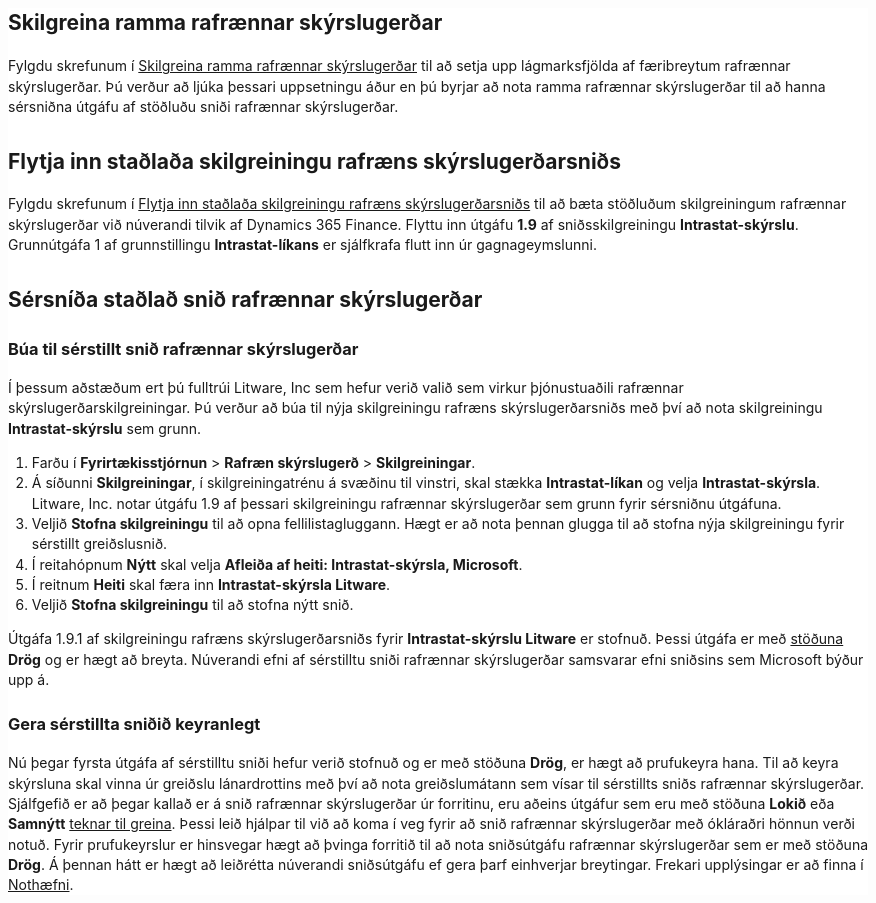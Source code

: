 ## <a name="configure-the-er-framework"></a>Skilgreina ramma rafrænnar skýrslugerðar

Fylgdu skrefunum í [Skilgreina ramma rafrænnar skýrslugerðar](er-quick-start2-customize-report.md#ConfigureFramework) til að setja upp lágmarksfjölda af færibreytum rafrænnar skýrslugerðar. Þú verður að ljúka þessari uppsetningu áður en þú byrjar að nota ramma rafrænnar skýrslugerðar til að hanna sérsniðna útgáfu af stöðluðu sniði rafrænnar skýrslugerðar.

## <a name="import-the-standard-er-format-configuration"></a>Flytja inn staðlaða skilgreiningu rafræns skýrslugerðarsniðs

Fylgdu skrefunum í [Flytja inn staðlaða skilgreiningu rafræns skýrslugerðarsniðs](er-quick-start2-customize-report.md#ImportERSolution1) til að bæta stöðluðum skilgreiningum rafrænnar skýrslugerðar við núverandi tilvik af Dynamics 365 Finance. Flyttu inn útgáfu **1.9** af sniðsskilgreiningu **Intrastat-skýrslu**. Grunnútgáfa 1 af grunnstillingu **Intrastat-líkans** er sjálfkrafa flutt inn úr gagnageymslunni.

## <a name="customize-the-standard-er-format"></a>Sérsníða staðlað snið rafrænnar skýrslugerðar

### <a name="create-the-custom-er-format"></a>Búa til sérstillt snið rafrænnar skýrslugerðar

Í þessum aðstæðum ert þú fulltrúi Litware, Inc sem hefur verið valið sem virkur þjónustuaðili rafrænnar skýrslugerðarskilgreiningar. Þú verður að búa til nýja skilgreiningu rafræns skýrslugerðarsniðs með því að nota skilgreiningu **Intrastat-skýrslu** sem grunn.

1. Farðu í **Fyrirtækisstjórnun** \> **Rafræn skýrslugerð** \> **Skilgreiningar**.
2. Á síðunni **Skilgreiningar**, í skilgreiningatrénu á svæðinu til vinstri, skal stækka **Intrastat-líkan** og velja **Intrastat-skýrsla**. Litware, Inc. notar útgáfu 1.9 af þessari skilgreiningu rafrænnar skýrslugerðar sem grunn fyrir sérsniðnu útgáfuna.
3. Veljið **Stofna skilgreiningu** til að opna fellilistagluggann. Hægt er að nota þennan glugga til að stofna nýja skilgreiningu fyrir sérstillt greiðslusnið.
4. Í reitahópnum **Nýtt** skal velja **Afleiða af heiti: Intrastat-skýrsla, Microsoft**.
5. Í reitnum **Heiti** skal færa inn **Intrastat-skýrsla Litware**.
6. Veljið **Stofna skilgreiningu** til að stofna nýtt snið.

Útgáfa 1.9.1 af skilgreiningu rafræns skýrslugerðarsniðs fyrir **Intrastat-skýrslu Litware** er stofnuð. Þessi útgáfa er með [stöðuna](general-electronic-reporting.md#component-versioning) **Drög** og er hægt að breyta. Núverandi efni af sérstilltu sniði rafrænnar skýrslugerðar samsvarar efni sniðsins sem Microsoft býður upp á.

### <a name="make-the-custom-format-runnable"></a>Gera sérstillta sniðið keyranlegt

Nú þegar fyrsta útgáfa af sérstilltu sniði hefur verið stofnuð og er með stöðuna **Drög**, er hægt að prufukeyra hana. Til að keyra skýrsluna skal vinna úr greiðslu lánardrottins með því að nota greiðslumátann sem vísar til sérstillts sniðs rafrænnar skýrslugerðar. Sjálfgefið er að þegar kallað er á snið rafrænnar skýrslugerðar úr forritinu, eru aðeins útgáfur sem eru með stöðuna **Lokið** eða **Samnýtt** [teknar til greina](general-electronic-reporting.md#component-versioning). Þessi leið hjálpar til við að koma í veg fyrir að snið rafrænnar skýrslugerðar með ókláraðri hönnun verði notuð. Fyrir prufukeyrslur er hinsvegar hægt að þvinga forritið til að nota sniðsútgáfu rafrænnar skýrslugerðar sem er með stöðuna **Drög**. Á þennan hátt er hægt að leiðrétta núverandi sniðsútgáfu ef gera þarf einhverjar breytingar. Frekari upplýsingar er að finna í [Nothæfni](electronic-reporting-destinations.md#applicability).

****************************************

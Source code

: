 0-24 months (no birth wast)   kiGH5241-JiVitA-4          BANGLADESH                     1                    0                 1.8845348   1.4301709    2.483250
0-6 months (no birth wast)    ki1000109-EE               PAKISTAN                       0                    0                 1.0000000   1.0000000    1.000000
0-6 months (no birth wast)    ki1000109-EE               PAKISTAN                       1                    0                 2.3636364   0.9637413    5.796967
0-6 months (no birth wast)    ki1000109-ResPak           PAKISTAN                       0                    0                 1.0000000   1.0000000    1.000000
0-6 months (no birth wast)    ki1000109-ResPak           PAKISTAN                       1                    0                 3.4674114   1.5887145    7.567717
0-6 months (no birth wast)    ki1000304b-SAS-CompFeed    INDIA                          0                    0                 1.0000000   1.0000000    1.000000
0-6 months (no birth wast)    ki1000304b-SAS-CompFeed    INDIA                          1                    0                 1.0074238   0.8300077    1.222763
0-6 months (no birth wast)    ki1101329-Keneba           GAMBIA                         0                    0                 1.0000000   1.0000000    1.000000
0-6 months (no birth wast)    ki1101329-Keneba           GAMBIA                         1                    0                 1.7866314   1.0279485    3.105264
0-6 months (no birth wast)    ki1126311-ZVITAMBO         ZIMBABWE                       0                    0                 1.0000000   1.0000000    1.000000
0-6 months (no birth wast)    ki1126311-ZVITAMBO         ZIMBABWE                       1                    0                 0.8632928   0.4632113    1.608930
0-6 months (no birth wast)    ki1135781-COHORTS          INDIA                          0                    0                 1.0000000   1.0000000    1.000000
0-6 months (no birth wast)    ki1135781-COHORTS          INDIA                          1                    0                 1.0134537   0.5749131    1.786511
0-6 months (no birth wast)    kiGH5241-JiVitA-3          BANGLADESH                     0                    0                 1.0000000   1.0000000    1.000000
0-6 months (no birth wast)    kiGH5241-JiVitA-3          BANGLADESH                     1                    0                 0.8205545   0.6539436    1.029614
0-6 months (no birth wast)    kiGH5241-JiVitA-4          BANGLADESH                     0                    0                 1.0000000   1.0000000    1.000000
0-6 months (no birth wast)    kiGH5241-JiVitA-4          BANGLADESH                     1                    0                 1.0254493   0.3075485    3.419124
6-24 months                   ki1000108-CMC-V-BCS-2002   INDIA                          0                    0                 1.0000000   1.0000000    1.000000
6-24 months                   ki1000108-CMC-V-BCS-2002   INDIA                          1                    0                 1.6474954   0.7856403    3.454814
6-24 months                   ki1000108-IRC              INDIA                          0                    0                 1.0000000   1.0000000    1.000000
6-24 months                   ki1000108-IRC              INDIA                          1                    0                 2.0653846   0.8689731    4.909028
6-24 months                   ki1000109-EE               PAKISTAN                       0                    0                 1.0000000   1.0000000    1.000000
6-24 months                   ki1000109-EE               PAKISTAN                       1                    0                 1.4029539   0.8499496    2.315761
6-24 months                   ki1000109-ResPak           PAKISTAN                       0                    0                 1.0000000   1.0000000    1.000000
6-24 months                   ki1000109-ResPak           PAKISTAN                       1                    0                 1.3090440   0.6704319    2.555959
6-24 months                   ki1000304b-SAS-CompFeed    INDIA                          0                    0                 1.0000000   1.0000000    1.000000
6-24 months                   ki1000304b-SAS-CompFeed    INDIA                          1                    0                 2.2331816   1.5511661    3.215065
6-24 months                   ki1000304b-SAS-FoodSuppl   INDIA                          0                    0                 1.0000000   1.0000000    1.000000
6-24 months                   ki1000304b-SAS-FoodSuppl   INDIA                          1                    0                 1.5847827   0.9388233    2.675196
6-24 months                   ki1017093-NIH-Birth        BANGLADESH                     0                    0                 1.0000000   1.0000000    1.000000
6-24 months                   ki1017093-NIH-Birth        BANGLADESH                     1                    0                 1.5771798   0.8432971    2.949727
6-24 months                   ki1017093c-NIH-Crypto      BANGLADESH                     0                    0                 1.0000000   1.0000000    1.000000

****************************************

» Try it
Every line of the listing that includes "stofna" must be shown.

» Written response
3. Veljið **Stofna skilgreiningu** til að opna fellilistagluggann. Hægt er að nota þennan glugga til að stofna nýja skilgreiningu fyrir sérstillt greiðslusnið.
6. Veljið **Stofna skilgreiningu** til að stofna nýtt snið.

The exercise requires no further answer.